▶ **TASK INPUT**

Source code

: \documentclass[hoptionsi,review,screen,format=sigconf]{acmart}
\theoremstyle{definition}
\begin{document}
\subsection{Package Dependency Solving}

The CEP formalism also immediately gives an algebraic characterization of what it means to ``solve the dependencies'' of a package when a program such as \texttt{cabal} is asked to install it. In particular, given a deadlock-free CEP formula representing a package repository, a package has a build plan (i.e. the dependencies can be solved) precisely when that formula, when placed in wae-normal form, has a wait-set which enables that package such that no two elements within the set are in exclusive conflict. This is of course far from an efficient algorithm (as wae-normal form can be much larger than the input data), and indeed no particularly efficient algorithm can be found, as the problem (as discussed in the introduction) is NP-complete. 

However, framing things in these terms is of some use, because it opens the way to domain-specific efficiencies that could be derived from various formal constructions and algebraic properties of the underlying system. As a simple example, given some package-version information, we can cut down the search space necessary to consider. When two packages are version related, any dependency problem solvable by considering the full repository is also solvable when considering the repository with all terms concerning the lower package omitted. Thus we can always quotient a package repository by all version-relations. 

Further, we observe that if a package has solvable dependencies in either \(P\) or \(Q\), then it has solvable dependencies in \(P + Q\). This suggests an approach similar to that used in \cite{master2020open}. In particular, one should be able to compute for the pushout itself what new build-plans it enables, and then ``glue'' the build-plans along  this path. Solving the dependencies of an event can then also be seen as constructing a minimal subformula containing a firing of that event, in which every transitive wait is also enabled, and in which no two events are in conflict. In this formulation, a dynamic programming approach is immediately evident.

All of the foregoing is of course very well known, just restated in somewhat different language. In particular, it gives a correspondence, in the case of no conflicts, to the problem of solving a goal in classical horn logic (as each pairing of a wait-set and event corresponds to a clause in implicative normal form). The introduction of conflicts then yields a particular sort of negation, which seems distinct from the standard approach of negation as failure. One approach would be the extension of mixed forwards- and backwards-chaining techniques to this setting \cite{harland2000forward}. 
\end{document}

▶ **EXERCISE**
Return, line for line and unchanged, the data from its first line through the line containing "However, framing things".

▶ **ANSWER TO THIS EXERCISE**
Source code

: \documentclass[hoptionsi,review,screen,format=sigconf]{acmart}
\theoremstyle{definition}
\begin{document}
\subsection{Package Dependency Solving}

The CEP formalism also immediately gives an algebraic characterization of what it means to ``solve the dependencies'' of a package when a program such as \texttt{cabal} is asked to install it. In particular, given a deadlock-free CEP formula representing a package repository, a package has a build plan (i.e. the dependencies can be solved) precisely when that formula, when placed in wae-normal form, has a wait-set which enables that package such that no two elements within the set are in exclusive conflict. This is of course far from an efficient algorithm (as wae-normal form can be much larger than the input data), and indeed no particularly efficient algorithm can be found, as the problem (as discussed in the introduction) is NP-complete. 

However, framing things in these terms is of some use, because it opens the way to domain-specific efficiencies that could be derived from various formal constructions and algebraic properties of the underlying system. As a simple example, given some package-version information, we can cut down the search space necessary to consider. When two packages are version related, any dependency problem solvable by considering the full repository is also solvable when considering the repository with all terms concerning the lower package omitted. Thus we can always quotient a package repository by all version-relations. 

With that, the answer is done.